Declaraba Ray Bradbury que “Las crónicas marcianas” no era una obra de ciencia ficción sino de fantasía, una representación de lo irreal; por eso mismo permanecerían como un mito griego, por tanto trágico, en el tiempo. La ciencia ficción, por contraparte, es una representación de la realidad que nos alcanza sin darnos tregua. Es un género literario ideal para presentarnos de frente el historial de errores que cometemos sin eliminar la estupidez de nuestra espiral existencial.
Con la relectura interpreto “La tercera expedición” como un tratado breve de la ingenuidad y la mentira. La ingenuidad presume inocencia y es un detonante eventual que la memoria termina por dejar en el pasado. No obstante la mentira, como forma de la verdad, es una de las grandes herramientas conceptuales con las que cuenta el ser humano. Es perfecta en su ritmo, cual serpiente cristiana todo lo manipula, es un bien preciado al que ninguna sociedad o individuo renuncia porque le da sentido de pertenencia. Nos permite sustituir la realidad sin tecnología digital y brinda felicidad u oprobio a través del lenguaje y sus palabras, lo cual es profundamente espiritual.
Durante siglos el lenguaje y su letanía se ha estudiado con la seriedad propia del problema, para comprender que cada siglo renueva las teorías filosóficas y literarias en torno a las palabras, lo que nombran y sus límites. Desde la disciplina matemática que habla del lenguaje como una ecuación más de la lógica, hasta la postura metafísica que insinúa que todo lo que nombra una palabra existe, nos ayuda a comprender que por medio de las palabras estamos atrapados en una prisión que nos ciñe al contexto de la realidad. Por eso hay quienes guardan silencio, para eliminar el probable destino al que lo lleven sus vociferaciones. Aunque la pasión por pronunciar los vocablos es tal que termina por condenar al héroe… en términos clásicos es su error trágico.

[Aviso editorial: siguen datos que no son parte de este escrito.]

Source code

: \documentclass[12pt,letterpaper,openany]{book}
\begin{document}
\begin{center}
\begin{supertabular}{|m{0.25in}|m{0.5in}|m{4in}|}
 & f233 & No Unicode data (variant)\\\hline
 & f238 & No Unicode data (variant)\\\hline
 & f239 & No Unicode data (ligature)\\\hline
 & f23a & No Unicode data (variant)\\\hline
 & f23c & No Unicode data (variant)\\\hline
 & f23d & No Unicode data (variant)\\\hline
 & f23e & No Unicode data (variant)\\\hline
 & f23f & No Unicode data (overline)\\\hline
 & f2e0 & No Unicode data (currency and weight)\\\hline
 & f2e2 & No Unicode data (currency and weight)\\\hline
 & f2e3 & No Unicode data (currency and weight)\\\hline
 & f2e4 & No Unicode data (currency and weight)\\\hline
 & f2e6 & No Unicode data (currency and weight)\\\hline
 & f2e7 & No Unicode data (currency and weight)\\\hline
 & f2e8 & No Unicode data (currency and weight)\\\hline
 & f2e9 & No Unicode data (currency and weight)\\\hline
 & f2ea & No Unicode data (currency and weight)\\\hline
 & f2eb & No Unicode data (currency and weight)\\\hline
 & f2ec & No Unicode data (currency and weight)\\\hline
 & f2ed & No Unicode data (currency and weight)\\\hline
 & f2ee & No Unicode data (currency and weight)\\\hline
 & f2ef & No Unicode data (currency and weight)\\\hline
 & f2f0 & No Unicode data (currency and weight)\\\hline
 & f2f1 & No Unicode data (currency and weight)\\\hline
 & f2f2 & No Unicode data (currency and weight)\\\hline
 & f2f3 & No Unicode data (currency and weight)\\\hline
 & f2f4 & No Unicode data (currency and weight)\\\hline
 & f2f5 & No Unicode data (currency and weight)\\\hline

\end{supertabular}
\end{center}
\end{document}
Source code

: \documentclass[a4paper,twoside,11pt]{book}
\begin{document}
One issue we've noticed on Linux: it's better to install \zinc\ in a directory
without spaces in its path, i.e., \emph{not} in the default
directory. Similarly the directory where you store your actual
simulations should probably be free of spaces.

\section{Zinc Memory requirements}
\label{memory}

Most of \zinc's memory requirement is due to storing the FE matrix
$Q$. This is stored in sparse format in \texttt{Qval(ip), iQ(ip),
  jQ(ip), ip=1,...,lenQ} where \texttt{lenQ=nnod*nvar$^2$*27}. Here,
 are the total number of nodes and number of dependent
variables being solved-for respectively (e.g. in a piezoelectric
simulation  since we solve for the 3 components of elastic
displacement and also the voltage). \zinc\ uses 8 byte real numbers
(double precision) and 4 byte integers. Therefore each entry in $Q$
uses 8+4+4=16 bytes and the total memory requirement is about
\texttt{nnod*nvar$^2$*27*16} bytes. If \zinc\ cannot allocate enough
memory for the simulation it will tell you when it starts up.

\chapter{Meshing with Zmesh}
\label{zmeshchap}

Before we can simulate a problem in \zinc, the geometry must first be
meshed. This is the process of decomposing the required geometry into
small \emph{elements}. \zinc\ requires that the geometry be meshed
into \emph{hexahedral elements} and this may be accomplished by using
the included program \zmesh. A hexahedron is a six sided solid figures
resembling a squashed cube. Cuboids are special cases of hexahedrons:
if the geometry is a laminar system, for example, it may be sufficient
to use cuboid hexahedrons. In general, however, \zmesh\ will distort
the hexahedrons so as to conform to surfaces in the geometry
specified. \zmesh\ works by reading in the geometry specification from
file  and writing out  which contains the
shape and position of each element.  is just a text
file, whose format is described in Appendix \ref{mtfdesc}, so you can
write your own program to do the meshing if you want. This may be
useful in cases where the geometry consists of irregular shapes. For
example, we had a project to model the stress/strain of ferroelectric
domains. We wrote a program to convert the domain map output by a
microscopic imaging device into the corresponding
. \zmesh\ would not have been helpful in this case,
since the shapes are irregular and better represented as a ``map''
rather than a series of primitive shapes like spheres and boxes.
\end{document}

¿Cómo podemos escapar a la trampa del lenguaje, a la mentira discrecional de la época y los actores que la proclaman para generar realidades extraordinarias pero falsas? La pregunta es pertinente porque la respuesta sugiere un continuo progreso idealista, como si de un juego de naipes se tratara, que baraja conceptos como: bienestar, justicia e igualdad, entre otros, que no logran consumar el deseo general de la sociedad que busca el bien común, pero que siempre están en un juego sinfín. Si los ideales se consumaran la mentira social no tendría razón para existir. El juego político radica perversamente en instaurar la ilusión del progreso duradero, aunque inmóvil, creando espejismos y empatías ciudadanas.